Enriquecimento ilícito: dizes tu, digo eu.

Era bom que a clivagem entre o PS e os partidos da oposição sobre enriquecimento ilícito fosse uma questão terminológica - entre "enriquecimento ilícito" e "enriquecimento injustificado".
Não é. É uma questão de concepção.
É certo que na base da proposta dos partidos da oposição está uma ideia um pouco voluntarista, de facilidade técnica, decorrente de um pensamento inconsequente e pouco reflectido sobre a criminalização do "enriquecimento inexplicado".
O PS, por seu lado, está cativo de preconceitos (pretextos?) de constitucionalidade a outrance, procurando uma solução que se desvie de um raciocínio efectivamente redundante: "todo o enriquecimento ilícito decorre de outros crimes; provem-se estes, e provar-se-á a ilicitude do enriquecimento".
O problema está, justamente, a montante, nas dificuldades de prova dos "outros crimes". Mais, pode nem todo o enriquecimento injustificado resultar da pratica de crimes (mas de outras infracções).

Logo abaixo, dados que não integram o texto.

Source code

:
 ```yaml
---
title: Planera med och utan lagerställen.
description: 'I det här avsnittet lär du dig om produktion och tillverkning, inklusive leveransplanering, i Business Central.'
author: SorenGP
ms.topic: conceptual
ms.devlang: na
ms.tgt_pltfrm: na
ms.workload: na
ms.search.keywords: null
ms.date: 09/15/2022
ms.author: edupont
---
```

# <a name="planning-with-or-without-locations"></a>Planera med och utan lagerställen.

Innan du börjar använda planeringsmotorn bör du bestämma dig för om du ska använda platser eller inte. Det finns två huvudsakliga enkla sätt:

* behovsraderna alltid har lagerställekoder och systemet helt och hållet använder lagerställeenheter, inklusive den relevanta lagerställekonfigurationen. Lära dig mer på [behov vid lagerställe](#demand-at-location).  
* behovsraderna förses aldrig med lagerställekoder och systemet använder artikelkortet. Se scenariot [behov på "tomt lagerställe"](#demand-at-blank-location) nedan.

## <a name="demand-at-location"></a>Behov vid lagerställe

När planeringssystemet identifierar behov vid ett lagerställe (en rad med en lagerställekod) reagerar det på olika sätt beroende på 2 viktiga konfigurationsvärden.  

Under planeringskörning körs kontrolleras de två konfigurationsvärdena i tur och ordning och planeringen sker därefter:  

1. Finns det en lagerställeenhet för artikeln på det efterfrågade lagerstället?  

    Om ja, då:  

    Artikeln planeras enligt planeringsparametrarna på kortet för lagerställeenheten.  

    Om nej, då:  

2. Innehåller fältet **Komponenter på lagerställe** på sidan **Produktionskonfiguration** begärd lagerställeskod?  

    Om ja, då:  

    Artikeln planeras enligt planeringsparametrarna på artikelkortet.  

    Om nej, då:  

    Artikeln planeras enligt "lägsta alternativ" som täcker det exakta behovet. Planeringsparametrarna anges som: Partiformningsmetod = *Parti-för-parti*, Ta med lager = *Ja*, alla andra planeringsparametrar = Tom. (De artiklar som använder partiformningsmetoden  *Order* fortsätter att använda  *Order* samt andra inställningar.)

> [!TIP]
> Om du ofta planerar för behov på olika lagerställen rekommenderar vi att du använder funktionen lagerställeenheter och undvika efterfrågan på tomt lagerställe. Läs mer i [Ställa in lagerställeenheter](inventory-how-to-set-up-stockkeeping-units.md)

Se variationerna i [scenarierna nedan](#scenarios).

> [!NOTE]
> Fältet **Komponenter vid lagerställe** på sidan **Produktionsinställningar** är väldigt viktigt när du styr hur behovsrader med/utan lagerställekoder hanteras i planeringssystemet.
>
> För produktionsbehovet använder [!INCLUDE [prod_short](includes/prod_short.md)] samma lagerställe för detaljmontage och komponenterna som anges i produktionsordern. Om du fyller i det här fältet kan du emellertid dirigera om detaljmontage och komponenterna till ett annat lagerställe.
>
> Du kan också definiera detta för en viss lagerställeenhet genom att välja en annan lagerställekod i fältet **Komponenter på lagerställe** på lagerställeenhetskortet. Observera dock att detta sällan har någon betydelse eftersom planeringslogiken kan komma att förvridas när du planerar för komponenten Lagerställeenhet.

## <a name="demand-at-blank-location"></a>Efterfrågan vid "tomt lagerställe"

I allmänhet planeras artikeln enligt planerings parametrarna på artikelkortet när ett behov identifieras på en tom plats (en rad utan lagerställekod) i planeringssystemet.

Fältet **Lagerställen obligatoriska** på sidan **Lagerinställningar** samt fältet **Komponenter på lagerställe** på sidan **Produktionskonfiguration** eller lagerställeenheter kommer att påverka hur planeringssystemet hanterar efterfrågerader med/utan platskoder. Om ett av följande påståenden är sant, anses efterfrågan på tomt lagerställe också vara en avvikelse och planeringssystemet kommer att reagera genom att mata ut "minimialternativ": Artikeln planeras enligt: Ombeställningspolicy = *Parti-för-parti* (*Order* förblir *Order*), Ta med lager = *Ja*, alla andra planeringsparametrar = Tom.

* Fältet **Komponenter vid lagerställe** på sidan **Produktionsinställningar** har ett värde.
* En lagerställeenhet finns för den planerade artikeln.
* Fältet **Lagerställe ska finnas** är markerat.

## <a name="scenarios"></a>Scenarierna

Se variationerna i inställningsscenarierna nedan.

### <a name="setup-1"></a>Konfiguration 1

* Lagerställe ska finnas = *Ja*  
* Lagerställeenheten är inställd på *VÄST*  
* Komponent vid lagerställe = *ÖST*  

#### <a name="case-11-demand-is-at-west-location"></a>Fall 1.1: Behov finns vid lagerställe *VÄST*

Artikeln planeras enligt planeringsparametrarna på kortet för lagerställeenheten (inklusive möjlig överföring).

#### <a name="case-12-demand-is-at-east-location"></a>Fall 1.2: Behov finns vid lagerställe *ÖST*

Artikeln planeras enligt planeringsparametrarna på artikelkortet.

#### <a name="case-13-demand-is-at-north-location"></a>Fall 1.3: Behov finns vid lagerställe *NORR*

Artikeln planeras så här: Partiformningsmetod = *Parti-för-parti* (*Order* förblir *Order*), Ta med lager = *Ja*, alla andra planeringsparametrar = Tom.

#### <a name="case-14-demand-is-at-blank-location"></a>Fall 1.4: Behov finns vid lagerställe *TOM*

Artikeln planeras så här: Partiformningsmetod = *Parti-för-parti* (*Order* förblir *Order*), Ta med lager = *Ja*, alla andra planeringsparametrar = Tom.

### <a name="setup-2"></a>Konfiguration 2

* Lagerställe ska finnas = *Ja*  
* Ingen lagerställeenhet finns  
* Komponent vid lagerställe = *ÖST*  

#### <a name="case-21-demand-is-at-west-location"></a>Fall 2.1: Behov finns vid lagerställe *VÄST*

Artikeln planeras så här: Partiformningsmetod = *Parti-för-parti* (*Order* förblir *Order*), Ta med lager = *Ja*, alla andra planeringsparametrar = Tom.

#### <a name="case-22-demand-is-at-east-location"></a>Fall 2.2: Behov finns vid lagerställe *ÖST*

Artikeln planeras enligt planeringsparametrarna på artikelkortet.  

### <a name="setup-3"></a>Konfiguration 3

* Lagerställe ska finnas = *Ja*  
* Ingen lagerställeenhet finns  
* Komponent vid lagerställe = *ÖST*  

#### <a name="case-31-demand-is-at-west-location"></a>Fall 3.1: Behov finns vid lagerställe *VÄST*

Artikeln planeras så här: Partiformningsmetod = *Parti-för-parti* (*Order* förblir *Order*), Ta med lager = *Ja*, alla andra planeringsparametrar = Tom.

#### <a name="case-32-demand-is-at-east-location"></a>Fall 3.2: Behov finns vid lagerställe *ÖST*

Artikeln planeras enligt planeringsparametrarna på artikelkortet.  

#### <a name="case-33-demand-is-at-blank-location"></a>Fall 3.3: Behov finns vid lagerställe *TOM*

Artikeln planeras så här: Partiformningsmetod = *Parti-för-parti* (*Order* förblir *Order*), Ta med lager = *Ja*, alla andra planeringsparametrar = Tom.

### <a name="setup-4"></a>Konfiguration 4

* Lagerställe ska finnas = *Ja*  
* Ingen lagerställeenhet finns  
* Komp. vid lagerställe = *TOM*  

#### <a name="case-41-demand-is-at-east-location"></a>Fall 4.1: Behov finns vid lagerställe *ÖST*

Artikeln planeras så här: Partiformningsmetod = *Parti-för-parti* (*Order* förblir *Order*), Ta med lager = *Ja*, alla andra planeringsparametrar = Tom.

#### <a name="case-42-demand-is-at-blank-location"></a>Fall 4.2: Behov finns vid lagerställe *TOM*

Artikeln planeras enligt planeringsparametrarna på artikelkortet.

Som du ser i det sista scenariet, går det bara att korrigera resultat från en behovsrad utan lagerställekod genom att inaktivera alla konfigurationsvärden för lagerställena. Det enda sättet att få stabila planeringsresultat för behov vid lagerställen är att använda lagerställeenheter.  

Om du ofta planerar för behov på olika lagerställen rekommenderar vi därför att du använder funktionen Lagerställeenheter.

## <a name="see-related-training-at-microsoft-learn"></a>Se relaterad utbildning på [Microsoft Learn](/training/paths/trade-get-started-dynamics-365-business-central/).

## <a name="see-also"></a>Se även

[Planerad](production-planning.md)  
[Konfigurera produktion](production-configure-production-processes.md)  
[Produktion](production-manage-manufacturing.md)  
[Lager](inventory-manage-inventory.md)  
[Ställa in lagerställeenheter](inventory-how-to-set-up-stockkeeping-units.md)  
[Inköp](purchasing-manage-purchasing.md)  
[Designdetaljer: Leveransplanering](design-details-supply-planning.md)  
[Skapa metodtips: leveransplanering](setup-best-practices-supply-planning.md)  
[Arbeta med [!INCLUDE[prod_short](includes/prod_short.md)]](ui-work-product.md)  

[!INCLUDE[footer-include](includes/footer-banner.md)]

Assim, se o "enriquecimento ilícito" nem sempre é, por isso, consequência ou resultado da prática de crimes, teria de ser expressamente criminalizada essa hipótese.
Por outro lado, as dificuldades vitimo-sociológicas da prova dos crimes subjacentes ao enriquecimento é que fizeram as instâncias internacionais, como a ONU, impor a criminalização do enriquecimento ilícito, na Convenção da ONU Contra a Corrupção (de 31-10-2003, em vigor em Portugal), aprovada pela Resolução da AR n.º 47/2007 (DR de 21-9-2007) e que reza assim:


Artigo 20.º
Enriquecimento ilícito

Sem prejuízo da sua Constituição e dos princípios
fundamentais do seu sistema jurídico, cada Estado Parte
deverá considerar a adopção de medidas legislativas e de
outras que se revelem necessárias para classificar como
infracção penal, quando praticado intencionalmente, o
enriquecimento ilícito
, isto é o aumento significativo do
património de um agente público para o qual ele não consegue
apresentar uma justificação razoável face ao seu
rendimento legítimo.
A discussão actual não é, portanto, nem séria nem tempestiva, já que a criminalização do enriquecimento ilícito decorre da obrigação de um instrumento internacional que Portugal subscreveu, ao qual não colocou reservas, e que está em vigor.
E, por fim, face à epígrafe do art. 20.º na versão oficial inglesa ("Illicit enrichment: a significant increase in the assets of a public official that he or she cannot reasonably explain in relation to his or her lawful income") nem sequer se pode argumentar com o subterfígio do proverbial erro de tradução.